**What the task requires**
Reproduce the lines below exactly. Begin with the first, end with the line containing "to a channel", and leave out the pictures.

**Records for processing**
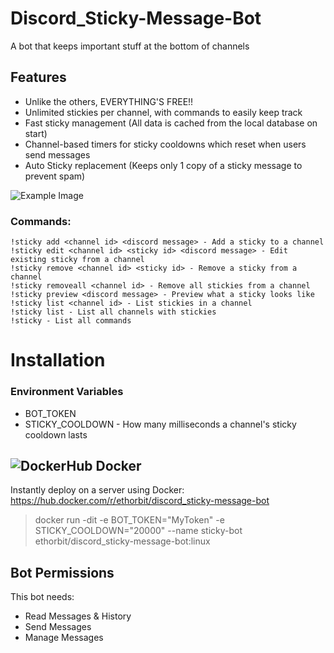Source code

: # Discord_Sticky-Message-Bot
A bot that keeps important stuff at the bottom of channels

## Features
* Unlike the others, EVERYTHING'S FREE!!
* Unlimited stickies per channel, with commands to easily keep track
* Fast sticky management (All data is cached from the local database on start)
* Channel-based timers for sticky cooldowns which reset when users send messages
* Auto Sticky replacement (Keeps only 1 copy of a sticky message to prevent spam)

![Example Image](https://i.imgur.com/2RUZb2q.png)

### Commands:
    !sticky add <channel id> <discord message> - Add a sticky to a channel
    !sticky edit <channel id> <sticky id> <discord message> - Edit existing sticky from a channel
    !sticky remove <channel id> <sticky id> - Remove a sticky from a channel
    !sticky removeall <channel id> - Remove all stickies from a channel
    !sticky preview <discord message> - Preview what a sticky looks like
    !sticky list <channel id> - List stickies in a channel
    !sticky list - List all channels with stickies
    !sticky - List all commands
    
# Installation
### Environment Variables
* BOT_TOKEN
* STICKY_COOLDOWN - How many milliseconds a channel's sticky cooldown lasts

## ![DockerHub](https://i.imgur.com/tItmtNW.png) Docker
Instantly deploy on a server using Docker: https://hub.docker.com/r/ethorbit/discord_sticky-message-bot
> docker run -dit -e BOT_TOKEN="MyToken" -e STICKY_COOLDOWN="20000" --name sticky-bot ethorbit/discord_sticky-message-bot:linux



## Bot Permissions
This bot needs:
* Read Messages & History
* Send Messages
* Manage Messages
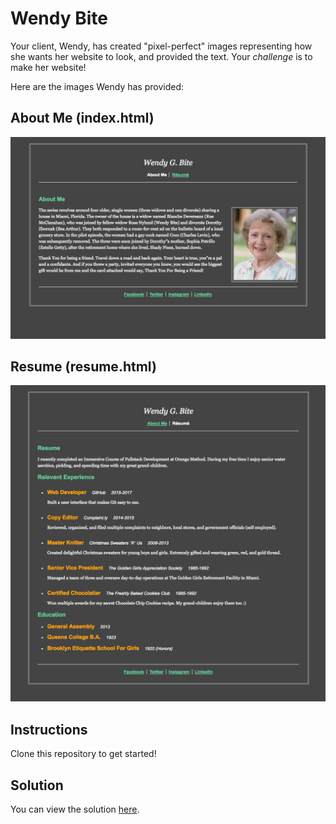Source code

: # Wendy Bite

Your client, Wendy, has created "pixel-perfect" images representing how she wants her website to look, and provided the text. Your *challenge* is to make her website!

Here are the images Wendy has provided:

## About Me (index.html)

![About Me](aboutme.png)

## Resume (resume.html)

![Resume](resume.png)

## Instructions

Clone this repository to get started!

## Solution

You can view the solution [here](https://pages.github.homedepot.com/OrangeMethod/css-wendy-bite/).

**Response to this task**
Source code

: # Discord_Sticky-Message-Bot
A bot that keeps important stuff at the bottom of channels

## Features
* Unlike the others, EVERYTHING'S FREE!!
* Unlimited stickies per channel, with commands to easily keep track
* Fast sticky management (All data is cached from the local database on start)
* Channel-based timers for sticky cooldowns which reset when users send messages
* Auto Sticky replacement (Keeps only 1 copy of a sticky message to prevent spam)

![Example Image](https://i.imgur.com/2RUZb2q.png)

### Commands:
    !sticky add <channel id> <discord message> - Add a sticky to a channel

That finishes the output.